Existing vines had been planted on Bob’s property in the late 1800s by Italian immigrants and were still growing at the time of their purchase. Bob nursed these vines back to health as they had not been cared for since the beginning of prohibition.
Howell Mountain was Napa’s first sub appellation – gaining its status in 1983 (same year as Carneros). Along with Bill Smith, Randy Dunn, Mike Beatty and Bob Brakesman, Bob Lamborn was one of the founding vintners who laid the groundwork in creating the Howell Mountain AVA. Bob’s original land is now home to Outpost Winery – located a short drive-up Summit Lake Drive from Lamborn Vineyards. Mike and his wife Terry purchased the property for what is now Lamborn Vineyards in 1973. They have been farming this piece of land ever since they acquired the property – initially on weekends since Mike had a full-time tme at the time.
This very scenic location is reminiscent of some of the foothills in California’s Sierra Nevada, including the red soils, similar vegetation and even some of the same smells. The vineyard sits at 2,200 feet; this location is unique in that there is a 50-degree drop-off on three surrounding sides falling off dramatically over 1000 feet down to Pope Valley.

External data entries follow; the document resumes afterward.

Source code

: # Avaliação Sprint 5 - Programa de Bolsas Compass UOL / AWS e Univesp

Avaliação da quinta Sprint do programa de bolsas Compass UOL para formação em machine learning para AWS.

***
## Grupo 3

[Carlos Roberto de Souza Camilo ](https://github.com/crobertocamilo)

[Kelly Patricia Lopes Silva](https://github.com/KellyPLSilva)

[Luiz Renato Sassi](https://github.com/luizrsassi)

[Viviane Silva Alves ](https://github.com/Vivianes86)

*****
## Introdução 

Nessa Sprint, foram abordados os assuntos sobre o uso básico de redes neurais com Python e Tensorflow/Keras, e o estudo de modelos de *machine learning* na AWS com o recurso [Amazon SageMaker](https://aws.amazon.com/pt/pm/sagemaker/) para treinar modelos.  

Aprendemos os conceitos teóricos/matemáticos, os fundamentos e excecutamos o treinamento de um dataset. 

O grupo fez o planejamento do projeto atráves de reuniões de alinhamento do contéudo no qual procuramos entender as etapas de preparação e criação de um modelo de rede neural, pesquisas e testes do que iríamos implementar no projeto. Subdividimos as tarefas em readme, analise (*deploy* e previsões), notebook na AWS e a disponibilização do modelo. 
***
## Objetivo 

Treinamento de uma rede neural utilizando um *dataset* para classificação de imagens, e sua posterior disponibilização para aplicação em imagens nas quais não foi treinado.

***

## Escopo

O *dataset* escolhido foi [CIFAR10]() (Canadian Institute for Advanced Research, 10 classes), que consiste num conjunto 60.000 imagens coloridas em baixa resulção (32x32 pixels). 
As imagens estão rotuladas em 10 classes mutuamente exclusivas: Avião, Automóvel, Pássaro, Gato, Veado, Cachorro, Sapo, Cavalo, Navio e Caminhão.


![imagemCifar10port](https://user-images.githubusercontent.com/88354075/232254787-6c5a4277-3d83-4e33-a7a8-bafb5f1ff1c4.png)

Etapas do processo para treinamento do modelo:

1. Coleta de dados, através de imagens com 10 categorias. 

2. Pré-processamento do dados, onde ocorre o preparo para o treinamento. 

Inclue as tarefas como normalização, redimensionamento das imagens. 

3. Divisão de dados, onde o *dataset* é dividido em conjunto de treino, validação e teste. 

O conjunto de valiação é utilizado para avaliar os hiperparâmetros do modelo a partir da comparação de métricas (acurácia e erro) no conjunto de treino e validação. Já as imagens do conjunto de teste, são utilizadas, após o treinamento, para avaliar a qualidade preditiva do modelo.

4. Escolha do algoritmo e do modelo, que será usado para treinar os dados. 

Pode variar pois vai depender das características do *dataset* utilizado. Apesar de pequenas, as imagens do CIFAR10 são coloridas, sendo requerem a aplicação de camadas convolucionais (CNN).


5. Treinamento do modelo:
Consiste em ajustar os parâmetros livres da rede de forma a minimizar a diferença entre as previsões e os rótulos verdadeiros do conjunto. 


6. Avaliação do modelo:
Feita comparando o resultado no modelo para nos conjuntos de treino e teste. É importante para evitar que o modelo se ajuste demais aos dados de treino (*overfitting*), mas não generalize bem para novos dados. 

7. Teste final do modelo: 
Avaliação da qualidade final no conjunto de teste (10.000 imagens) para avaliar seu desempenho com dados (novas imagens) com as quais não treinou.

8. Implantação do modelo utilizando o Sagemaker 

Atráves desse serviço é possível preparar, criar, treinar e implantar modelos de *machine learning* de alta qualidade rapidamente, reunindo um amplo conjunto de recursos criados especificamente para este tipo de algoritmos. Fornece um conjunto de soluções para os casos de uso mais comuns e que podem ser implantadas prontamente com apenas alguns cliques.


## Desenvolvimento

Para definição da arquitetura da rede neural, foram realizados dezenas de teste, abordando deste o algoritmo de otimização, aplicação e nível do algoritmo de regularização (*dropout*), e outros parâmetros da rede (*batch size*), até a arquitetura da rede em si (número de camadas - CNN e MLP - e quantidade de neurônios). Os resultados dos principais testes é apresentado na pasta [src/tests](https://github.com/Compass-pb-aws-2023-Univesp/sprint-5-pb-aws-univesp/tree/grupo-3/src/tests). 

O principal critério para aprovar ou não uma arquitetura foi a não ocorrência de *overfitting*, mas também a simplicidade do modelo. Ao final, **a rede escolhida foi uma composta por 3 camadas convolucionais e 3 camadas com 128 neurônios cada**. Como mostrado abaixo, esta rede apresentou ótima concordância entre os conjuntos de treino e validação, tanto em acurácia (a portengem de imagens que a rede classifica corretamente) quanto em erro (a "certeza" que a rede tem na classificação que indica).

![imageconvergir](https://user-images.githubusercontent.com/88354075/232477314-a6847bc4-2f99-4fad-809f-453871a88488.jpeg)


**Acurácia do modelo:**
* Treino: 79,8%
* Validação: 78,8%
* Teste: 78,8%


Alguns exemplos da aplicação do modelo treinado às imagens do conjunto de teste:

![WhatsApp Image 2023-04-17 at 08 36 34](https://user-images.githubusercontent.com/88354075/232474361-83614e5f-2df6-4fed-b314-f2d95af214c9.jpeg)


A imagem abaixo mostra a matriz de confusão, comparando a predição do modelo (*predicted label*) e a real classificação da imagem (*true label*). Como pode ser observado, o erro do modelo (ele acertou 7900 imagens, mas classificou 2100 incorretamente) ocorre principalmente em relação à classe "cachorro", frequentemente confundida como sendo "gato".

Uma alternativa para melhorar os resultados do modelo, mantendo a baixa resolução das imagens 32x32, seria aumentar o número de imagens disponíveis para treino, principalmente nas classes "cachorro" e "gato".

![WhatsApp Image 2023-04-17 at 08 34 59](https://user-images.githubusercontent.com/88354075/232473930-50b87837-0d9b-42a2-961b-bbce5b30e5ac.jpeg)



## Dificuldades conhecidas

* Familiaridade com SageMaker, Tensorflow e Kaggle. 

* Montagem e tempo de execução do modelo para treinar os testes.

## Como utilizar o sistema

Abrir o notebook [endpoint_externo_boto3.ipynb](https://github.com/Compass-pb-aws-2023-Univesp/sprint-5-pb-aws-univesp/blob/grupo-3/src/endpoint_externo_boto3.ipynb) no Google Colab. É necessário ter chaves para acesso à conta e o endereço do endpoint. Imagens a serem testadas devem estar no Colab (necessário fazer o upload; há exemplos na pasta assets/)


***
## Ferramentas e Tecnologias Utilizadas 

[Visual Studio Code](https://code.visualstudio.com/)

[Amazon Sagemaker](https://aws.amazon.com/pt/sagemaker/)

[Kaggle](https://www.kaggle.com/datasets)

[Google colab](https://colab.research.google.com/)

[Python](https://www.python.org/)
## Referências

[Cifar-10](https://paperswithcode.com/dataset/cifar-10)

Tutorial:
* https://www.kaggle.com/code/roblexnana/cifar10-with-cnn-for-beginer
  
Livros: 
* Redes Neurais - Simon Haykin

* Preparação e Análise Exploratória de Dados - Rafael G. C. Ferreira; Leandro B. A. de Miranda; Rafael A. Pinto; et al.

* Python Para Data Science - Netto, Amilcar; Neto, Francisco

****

Their property had never been planted to vines before; the Lamborn family spent several years clearing and planting the land (the first Zinfandel vines were planted in 1979) and released their first commercial vintage in 1982 with the help of renowned Howell Mountain wine doyen, Randy Dunn. Only 100 cases were produced this first year. Unfortunately, disaster struck in the fall of 1991 when a massive firestorm destroyed Bob’s house in the Oakland hills and some 2,800+ other homes (the precursor event to what unfortunately has become more common in the state of California in recent years).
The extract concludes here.